• _What the task asks_
Using the records that appear below, write out exactly the lines from the one with "Your Readers First**" through the one with "1. Všimněte si, kam", keeping both end lines.

---------- Data extracts

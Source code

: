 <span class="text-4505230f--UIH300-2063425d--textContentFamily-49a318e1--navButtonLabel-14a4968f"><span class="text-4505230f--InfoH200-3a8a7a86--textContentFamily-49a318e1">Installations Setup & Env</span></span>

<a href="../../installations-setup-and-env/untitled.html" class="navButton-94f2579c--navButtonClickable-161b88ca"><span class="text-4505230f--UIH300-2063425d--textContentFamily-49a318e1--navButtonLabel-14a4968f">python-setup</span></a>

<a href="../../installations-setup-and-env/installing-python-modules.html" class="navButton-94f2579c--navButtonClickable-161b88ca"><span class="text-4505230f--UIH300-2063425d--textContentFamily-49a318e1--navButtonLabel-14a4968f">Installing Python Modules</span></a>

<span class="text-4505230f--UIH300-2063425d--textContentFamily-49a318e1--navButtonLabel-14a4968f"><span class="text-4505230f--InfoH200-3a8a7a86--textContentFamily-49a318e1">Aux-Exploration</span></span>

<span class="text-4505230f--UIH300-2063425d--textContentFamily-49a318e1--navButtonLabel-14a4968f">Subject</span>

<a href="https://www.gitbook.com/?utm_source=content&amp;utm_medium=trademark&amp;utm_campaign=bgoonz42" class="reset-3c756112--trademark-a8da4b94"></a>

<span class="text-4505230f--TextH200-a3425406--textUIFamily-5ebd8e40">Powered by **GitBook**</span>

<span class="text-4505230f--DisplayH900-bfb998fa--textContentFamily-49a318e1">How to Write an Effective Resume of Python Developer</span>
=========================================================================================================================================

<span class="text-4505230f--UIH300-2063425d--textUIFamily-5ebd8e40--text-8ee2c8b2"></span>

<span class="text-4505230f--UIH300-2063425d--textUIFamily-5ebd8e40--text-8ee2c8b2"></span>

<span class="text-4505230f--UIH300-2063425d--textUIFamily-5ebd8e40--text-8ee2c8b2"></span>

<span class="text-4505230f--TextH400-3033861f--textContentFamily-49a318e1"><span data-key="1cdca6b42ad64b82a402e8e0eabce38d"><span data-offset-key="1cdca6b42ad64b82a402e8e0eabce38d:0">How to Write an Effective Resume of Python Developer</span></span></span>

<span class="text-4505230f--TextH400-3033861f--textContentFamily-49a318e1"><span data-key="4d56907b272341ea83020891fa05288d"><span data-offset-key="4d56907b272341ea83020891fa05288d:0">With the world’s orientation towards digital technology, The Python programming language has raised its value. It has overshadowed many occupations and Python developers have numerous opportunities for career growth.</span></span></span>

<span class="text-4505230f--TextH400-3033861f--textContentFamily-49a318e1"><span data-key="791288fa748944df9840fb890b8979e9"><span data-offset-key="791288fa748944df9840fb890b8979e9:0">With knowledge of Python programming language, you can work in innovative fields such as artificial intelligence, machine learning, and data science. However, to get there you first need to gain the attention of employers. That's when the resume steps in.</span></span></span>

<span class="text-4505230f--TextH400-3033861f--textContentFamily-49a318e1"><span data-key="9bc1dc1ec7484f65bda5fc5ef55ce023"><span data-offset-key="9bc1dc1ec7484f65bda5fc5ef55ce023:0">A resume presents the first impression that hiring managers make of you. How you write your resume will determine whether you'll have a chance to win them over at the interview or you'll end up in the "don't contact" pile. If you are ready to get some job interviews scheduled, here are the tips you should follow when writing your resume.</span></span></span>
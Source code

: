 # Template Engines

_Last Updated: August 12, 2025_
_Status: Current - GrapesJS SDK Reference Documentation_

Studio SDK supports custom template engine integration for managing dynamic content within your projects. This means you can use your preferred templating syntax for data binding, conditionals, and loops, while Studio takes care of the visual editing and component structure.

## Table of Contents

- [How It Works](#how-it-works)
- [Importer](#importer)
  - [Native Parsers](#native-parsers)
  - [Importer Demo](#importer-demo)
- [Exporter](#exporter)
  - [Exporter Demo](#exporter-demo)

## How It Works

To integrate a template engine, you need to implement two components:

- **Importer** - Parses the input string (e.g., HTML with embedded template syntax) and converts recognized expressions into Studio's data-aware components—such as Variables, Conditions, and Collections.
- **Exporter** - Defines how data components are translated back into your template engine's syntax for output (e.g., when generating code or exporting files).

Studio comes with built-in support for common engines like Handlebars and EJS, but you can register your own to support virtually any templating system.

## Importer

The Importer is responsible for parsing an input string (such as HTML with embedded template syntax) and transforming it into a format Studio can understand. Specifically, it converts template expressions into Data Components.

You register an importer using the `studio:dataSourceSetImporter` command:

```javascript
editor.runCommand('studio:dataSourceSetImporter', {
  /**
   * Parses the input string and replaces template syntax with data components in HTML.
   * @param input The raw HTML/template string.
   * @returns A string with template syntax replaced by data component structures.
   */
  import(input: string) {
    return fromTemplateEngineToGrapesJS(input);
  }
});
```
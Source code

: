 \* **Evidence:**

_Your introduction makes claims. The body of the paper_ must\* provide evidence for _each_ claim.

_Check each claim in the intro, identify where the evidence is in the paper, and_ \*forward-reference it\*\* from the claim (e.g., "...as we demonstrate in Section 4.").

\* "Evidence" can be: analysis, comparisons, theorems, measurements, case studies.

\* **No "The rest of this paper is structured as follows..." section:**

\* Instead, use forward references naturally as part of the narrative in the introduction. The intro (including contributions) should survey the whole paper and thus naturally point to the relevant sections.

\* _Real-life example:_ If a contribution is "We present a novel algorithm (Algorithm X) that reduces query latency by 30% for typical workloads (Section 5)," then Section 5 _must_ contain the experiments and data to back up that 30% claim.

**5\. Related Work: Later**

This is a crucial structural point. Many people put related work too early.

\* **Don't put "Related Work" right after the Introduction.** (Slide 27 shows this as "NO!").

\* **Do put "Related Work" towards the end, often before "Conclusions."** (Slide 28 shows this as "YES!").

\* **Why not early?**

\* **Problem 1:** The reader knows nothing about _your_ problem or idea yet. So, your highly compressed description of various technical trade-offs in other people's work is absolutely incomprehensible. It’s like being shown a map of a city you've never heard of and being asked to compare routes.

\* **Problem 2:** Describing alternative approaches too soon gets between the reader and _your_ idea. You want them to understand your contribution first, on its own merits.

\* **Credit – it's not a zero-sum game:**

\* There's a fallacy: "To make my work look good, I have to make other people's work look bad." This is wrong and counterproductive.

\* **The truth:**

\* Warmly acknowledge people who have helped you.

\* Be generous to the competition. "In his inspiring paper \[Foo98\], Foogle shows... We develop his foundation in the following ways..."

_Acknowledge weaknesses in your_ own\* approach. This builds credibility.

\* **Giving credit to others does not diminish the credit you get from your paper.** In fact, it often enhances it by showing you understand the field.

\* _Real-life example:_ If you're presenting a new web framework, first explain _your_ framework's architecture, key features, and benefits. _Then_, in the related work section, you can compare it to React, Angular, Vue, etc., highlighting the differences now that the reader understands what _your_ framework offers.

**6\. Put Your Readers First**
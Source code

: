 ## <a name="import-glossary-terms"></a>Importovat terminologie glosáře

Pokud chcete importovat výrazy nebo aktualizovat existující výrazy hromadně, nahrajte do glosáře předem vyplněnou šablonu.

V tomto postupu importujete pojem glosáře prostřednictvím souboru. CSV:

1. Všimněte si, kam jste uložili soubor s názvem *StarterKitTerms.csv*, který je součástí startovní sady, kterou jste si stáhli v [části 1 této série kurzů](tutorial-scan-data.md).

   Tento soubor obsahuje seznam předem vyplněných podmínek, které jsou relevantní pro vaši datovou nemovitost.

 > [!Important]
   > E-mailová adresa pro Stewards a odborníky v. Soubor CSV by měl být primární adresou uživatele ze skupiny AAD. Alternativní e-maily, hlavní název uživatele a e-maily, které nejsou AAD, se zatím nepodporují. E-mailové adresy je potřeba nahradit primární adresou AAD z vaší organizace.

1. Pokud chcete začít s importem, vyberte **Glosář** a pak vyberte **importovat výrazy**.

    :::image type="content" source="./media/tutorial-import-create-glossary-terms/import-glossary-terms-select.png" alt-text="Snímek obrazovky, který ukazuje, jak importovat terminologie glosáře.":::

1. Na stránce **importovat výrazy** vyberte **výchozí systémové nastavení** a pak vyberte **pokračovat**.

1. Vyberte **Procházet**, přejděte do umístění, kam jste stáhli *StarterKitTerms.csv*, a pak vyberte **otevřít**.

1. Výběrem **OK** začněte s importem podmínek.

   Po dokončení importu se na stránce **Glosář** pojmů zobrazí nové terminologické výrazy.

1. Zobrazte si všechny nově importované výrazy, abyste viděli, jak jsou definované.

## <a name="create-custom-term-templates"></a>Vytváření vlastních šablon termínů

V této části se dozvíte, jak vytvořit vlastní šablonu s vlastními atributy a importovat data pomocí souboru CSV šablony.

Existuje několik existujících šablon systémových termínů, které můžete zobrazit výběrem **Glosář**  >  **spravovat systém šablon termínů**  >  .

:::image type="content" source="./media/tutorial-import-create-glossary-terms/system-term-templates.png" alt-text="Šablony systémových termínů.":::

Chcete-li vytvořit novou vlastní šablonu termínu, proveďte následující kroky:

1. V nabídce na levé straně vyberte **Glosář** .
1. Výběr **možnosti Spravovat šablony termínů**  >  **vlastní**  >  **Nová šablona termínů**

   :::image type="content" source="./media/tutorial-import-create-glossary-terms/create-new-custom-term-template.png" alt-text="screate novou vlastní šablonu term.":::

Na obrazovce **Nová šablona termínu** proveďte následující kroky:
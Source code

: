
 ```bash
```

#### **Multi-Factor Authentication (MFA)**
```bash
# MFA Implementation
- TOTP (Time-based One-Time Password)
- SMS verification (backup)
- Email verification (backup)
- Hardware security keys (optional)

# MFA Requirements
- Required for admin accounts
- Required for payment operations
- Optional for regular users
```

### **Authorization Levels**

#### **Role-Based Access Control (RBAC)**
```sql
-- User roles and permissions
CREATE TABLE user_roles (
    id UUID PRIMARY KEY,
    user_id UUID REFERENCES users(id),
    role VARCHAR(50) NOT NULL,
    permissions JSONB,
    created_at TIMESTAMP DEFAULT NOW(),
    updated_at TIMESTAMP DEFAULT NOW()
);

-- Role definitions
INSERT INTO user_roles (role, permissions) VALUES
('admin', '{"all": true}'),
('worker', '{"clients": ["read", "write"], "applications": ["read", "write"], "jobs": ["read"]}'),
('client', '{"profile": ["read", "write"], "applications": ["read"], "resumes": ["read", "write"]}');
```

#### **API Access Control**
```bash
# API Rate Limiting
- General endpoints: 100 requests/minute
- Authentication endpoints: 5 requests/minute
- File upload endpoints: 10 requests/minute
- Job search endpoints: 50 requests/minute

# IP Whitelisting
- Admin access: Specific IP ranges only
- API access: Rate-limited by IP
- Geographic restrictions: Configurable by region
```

--------------------

• _Answer box_
**6\. Put Your Readers First**
Source code

: ## <a name="import-glossary-terms"></a>Importovat terminologie glosáře

Pokud chcete importovat výrazy nebo aktualizovat existující výrazy hromadně, nahrajte do glosáře předem vyplněnou šablonu.

V tomto postupu importujete pojem glosáře prostřednictvím souboru. CSV:

1. Všimněte si, kam jste uložili soubor s názvem *StarterKitTerms.csv*, který je součástí startovní sady, kterou jste si stáhli v [části 1 této série kurzů](tutorial-scan-data.md).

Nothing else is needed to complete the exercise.